Imbeciles: The Supreme Court, American Eugenics, and the Sterilization of Carrie Buck by Adam Cohen (published by Penguin Press, New York 2016). A brief recommendation by Jono McKeown.
I heard Adam Cohen interviewed on Radio National a while back and was at once intrigued by the subject of his book – the shadowy history of American eugenics – but also impressed by the fact that when asked about his motivation for writing it he linked the endeavour explicitly to his Christian faith and vocation. I scrawled down the author’s name and the title of his book on a scrap of paper (while stopped at a set of lights) with the intention of ordering it on-line when I got home later that evening, but in the hurly burly of the day lost my note and it slipped my mind. Until one day, a couple of months later, while shopping in Gleebooks for a present for a friend, I came across it and was reminded. I bought it, took it home and it sat on one of my piles for a few months more before I got around to actually reading it, but once I’d embarked there was no looking back. It is a well written book and more compelling than many novels I’ve read (or started to read). The story of Carrie Buck is told in a series of biographical sketches of the key players and personalities that were decisive in her fate. Carrie was a humble, helpless, unfortunate young woman who was used as the “test case” culminating in Buck v. Bell and the Supreme Court ruling handed down in 1927 that “championed” the mass sterilization of undesirable citizens for the greater good of the country. (That’s right, 1927, before the Nazis gave eugenics a bad name.) Before doing this, however, her “people” (as she trustingly referred them on the one occasion she was invited to speak for herself in court) had to build a case that Carrie was a hereditary “mental defective” who would produce more “feebleminded” offspring which the state would have to support unless and end were put to it – that is, by state-sanctioned sterilization. The process of building this case entailed, among other highly dubious methods, being assessed by scientific experts of the day using the Binet-Simon intelligence test, as a result of which she was designated a “Middle grade Moron.”
What struck me most forcefully as I was reading was just how suasive ideologies can be, in this case Social Darwinism. From the beginning to the end of the story it was not unintelligent or uneducated people (though they were certainly ignorant) that were tempted and ultimately perverted by a ripening idea, it was the elite of American society: doctors, lawyers, politicians, scientists, academics. “The 8-1 ruling was signed by some of the most revered figures in American Law – including Chief Justice William Taft, a former U.S. president … Louis Brandeis, a progressive icon … [and] Oliver Wendell Holmes, considered by many the greatest Supreme Court justice in history.” Interestingly (although this was not over-stated in the book), the one and only dissenting voice to this ruling was a Catholic Christian. To see how ideological convictions perverted the highest legal court of justice in America was eye-opening to say the least.
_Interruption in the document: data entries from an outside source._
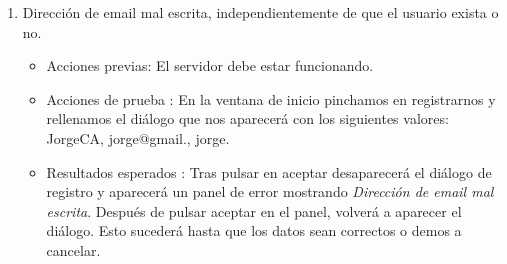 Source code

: \begin{enumerate}
\item Dirección de email mal escrita, independientemente de que el usuario exista o no.
	\begin{itemize}
	\item Acciones previas: El servidor debe estar funcionando.
	\item Acciones de prueba : En la ventana de inicio pinchamos en registrarnos y rellenamos el diálogo que nos aparecerá con los siguientes valores: JorgeCA, jorge@gmail., jorge.
	\item Resultados esperados : Tras pulsar en aceptar desaparecerá el diálogo de registro y aparecerá un panel de error mostrando \emph{Dirección de email mal escrita}. Después de pulsar aceptar en el panel, volverá a aparecer el diálogo. Esto sucederá hasta que los datos sean correctos o demos a cancelar.
	\end{itemize}
\end{enumerate}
And the result was not just the sterilization of Carrie Buck for the good of the nation; seventy thousand other Americans were also sterilized as a consequence of that ruling before the horrors of German Nazism woke American justice from its moral and intellectual slumber.
This book gave me a better vantage from which to reflect more critically – not just on the contemporary (potential) forms of eugenics on offer (screening pre-natally for down’s syndrome and other “defects”, “designer” babies, our (medical) culture of abortion on demand, IVF, and euthanasia) – but on other ideologies that have taken possession of our own era and that make it virtually impossible for us to see anything other as possessing rational or moral plausibility, let alone validity or legitimacy: “gender theory” and its dogma of “gender fluidity”; “globalization” whose dogmatic buzz word is “economic growth”; even, dare I say, “feminism”. (To see, during the recent staging of the same-sex marriage “debate”, how even public institutions like the ABC can be hijacked by ideological agendas was a wake-up call to me.) Or most subtle of all (because most profound) is the Nietzschean-Heideggarian-Foucauldian ideological program of “deconstruction” which has all but succeeded in remaking categories like “true” and “good” and “beautiful” (to name just a few) into mere trophies of a will to power.
Imbeciles inspired me to be more vigilant and clear-sighted as a Christian. I closed the book feeling many things but above all proud (in a humbled kind of way) that it was a Christian, justice Pierce Butler, that had courageously dissented to the Supreme Court ruling, and that it was another Christian, Adam Cohen, that had bothered to do the painstaking work of research and writing to bring this secret history to light. That was how they served and, in so doing, bore witness to our Lord, Jesus Christ.
P.S. My holiday reading list: I am currently reading a book of short stories by Anton Chekhov About Love and Other Stories; The Hidden and the Manifest: Essays in Theology and Metaphysics by David Bentley Hart; Birds: Poems by Judith Wright; and have just finished Who Is That Man? In Search of the Real Bob Dylan by David Dalton. Next on my list is Blitzed: Drugs in Nazi Germany by Norman Ohler.